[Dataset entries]
* * * * * * *
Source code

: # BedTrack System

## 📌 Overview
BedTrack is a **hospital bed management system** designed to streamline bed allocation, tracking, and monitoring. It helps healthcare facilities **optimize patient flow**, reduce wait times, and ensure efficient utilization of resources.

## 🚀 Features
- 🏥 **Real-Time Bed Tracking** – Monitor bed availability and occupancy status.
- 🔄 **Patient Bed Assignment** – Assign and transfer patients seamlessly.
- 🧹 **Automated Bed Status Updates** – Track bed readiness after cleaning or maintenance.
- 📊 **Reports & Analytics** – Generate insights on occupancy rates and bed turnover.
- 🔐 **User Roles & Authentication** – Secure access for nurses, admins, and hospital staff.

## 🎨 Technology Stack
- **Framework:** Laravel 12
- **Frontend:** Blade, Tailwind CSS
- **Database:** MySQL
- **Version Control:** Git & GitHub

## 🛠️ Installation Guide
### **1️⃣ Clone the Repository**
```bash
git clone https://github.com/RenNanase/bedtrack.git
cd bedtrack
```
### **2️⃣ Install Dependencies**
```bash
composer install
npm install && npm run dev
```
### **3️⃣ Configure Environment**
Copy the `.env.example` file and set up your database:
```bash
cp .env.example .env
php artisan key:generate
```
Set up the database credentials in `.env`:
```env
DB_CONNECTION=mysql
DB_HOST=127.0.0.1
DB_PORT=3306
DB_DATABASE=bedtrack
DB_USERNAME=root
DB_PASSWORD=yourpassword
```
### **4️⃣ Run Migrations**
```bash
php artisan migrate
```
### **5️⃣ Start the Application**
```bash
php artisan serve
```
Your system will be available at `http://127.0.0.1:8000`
* * * * * * *
WHAT YOU HAVE TO DO: Copy each line of the records verbatim.

RESPONSE:
Source code

: # BedTrack System

## 📌 Overview
BedTrack is a **hospital bed management system** designed to streamline bed allocation, tracking, and monitoring. It helps healthcare facilities **optimize patient flow**, reduce wait times, and ensure efficient utilization of resources.

## 🚀 Features
- 🏥 **Real-Time Bed Tracking** – Monitor bed availability and occupancy status.
- 🔄 **Patient Bed Assignment** – Assign and transfer patients seamlessly.
- 🧹 **Automated Bed Status Updates** – Track bed readiness after cleaning or maintenance.
- 📊 **Reports & Analytics** – Generate insights on occupancy rates and bed turnover.
- 🔐 **User Roles & Authentication** – Secure access for nurses, admins, and hospital staff.

## 🎨 Technology Stack
- **Framework:** Laravel 12
- **Frontend:** Blade, Tailwind CSS
- **Database:** MySQL
- **Version Control:** Git & GitHub

## 🛠️ Installation Guide
### **1️⃣ Clone the Repository**
```bash
git clone https://github.com/RenNanase/bedtrack.git
cd bedtrack
```
### **2️⃣ Install Dependencies**
```bash
composer install
npm install && npm run dev
```
### **3️⃣ Configure Environment**
Copy the `.env.example` file and set up your database:
```bash
cp .env.example .env
php artisan key:generate
```
Set up the database credentials in `.env`:
```env
DB_CONNECTION=mysql
DB_HOST=127.0.0.1
DB_PORT=3306
DB_DATABASE=bedtrack
DB_USERNAME=root
DB_PASSWORD=yourpassword
```
### **4️⃣ Run Migrations**
```bash
php artisan migrate
```
### **5️⃣ Start the Application**
```bash
php artisan serve
```
Your system will be available at `http://127.0.0.1:8000`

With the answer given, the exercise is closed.